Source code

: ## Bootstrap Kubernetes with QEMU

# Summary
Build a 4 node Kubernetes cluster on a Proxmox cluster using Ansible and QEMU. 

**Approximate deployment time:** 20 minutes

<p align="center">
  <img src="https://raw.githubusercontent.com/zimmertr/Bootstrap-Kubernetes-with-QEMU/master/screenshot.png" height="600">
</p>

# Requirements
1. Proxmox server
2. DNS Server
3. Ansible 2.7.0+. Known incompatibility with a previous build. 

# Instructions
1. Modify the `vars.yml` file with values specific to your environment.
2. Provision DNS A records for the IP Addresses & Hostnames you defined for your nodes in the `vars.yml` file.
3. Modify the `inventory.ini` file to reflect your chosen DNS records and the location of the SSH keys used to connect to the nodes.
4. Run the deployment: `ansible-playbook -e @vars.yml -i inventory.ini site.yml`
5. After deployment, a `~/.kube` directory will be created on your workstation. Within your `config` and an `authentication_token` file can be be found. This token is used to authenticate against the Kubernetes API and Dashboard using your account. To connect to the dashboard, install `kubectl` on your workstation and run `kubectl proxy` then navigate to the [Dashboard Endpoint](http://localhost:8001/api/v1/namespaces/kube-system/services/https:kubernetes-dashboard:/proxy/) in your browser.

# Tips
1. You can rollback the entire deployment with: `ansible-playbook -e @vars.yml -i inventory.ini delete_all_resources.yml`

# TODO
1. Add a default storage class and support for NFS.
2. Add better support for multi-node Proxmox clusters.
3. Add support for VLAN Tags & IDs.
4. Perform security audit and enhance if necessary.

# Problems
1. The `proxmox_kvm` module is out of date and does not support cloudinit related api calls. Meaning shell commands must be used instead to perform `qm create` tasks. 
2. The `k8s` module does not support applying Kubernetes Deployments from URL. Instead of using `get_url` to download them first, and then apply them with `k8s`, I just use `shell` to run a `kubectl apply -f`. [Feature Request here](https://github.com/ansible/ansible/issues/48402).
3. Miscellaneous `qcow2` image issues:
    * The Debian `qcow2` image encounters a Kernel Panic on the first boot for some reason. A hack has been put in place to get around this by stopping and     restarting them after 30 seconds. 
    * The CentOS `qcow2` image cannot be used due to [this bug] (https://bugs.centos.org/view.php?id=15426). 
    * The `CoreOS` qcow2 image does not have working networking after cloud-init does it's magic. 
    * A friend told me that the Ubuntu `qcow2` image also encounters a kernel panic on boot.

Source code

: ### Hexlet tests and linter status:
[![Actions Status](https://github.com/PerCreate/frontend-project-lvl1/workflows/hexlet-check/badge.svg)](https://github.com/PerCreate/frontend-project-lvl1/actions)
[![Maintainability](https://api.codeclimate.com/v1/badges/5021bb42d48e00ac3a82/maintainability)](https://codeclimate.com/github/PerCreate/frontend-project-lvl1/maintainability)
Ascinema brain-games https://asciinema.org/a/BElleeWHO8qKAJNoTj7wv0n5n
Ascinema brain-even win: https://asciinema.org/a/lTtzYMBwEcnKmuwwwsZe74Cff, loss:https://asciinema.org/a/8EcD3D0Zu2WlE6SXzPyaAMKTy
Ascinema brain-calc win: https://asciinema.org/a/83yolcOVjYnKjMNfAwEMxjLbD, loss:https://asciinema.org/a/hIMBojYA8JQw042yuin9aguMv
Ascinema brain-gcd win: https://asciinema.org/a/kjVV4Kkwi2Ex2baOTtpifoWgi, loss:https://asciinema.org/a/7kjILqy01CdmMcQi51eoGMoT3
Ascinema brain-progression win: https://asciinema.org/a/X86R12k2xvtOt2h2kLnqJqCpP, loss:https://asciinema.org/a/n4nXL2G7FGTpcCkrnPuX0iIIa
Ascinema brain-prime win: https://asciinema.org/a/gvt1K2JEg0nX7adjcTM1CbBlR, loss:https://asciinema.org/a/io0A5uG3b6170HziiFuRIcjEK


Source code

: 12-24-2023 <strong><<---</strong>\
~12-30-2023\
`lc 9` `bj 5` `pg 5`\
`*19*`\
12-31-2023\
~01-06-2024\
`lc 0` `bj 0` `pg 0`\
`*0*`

GOAL OF THE EXERCISE
Your task is to repeat the entries exactly.

EXERCISE ANSWER
Source code

: ## Bootstrap Kubernetes with QEMU

# Summary
Build a 4 node Kubernetes cluster on a Proxmox cluster using Ansible and QEMU. 

**Approximate deployment time:** 20 minutes

<p align="center">
  <img src="https://raw.githubusercontent.com/zimmertr/Bootstrap-Kubernetes-with-QEMU/master/screenshot.png" height="600">
</p>

# Requirements
1. Proxmox server
2. DNS Server
3. Ansible 2.7.0+. Known incompatibility with a previous build. 

# Instructions
1. Modify the `vars.yml` file with values specific to your environment.
2. Provision DNS A records for the IP Addresses & Hostnames you defined for your nodes in the `vars.yml` file.
3. Modify the `inventory.ini` file to reflect your chosen DNS records and the location of the SSH keys used to connect to the nodes.
4. Run the deployment: `ansible-playbook -e @vars.yml -i inventory.ini site.yml`
5. After deployment, a `~/.kube` directory will be created on your workstation. Within your `config` and an `authentication_token` file can be be found. This token is used to authenticate against the Kubernetes API and Dashboard using your account. To connect to the dashboard, install `kubectl` on your workstation and run `kubectl proxy` then navigate to the [Dashboard Endpoint](http://localhost:8001/api/v1/namespaces/kube-system/services/https:kubernetes-dashboard:/proxy/) in your browser.

# Tips
1. You can rollback the entire deployment with: `ansible-playbook -e @vars.yml -i inventory.ini delete_all_resources.yml`

# TODO
1. Add a default storage class and support for NFS.
2. Add better support for multi-node Proxmox clusters.
3. Add support for VLAN Tags & IDs.
4. Perform security audit and enhance if necessary.

# Problems
1. The `proxmox_kvm` module is out of date and does not support cloudinit related api calls. Meaning shell commands must be used instead to perform `qm create` tasks. 
2. The `k8s` module does not support applying Kubernetes Deployments from URL. Instead of using `get_url` to download them first, and then apply them with `k8s`, I just use `shell` to run a `kubectl apply -f`. [Feature Request here](https://github.com/ansible/ansible/issues/48402).
3. Miscellaneous `qcow2` image issues:
    * The Debian `qcow2` image encounters a Kernel Panic on the first boot for some reason. A hack has been put in place to get around this by stopping and     restarting them after 30 seconds. 
    * The CentOS `qcow2` image cannot be used due to [this bug] (https://bugs.centos.org/view.php?id=15426). 
    * The `CoreOS` qcow2 image does not have working networking after cloud-init does it's magic. 
    * A friend told me that the Ubuntu `qcow2` image also encounters a kernel panic on boot.

Source code

: ### Hexlet tests and linter status:
[![Actions Status](https://github.com/PerCreate/frontend-project-lvl1/workflows/hexlet-check/badge.svg)](https://github.com/PerCreate/frontend-project-lvl1/actions)
[![Maintainability](https://api.codeclimate.com/v1/badges/5021bb42d48e00ac3a82/maintainability)](https://codeclimate.com/github/PerCreate/frontend-project-lvl1/maintainability)
Ascinema brain-games https://asciinema.org/a/BElleeWHO8qKAJNoTj7wv0n5n
Ascinema brain-even win: https://asciinema.org/a/lTtzYMBwEcnKmuwwwsZe74Cff, loss:https://asciinema.org/a/8EcD3D0Zu2WlE6SXzPyaAMKTy
Ascinema brain-calc win: https://asciinema.org/a/83yolcOVjYnKjMNfAwEMxjLbD, loss:https://asciinema.org/a/hIMBojYA8JQw042yuin9aguMv
Ascinema brain-gcd win: https://asciinema.org/a/kjVV4Kkwi2Ex2baOTtpifoWgi, loss:https://asciinema.org/a/7kjILqy01CdmMcQi51eoGMoT3
Ascinema brain-progression win: https://asciinema.org/a/X86R12k2xvtOt2h2kLnqJqCpP, loss:https://asciinema.org/a/n4nXL2G7FGTpcCkrnPuX0iIIa
Ascinema brain-prime win: https://asciinema.org/a/gvt1K2JEg0nX7adjcTM1CbBlR, loss:https://asciinema.org/a/io0A5uG3b6170HziiFuRIcjEK


Source code

: 12-24-2023 <strong><<---</strong>\
~12-30-2023\
`lc 9` `bj 5` `pg 5`\
`*19*`\
12-31-2023\
~01-06-2024\
`lc 0` `bj 0` `pg 0`\
`*0*`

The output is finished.